*** Opening Material provided ***

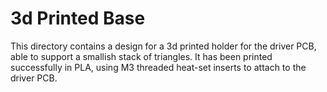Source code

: # 3d Printed Base

This directory contains a design for a 3d printed holder for the driver PCB,
able to support a smallish stack of triangles. It has been printed successfully
in PLA, using M3 threaded heat-set inserts to attach to the driver PCB.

*** Closing Material provided ***

■ **Work request**
Retype all the data exactly. Omit pictures.

■ **Reply to the exercise**
Source code

: # 3d Printed Base

This directory contains a design for a 3d printed holder for the driver PCB,
able to support a smallish stack of triangles. It has been printed successfully
in PLA, using M3 threaded heat-set inserts to attach to the driver PCB.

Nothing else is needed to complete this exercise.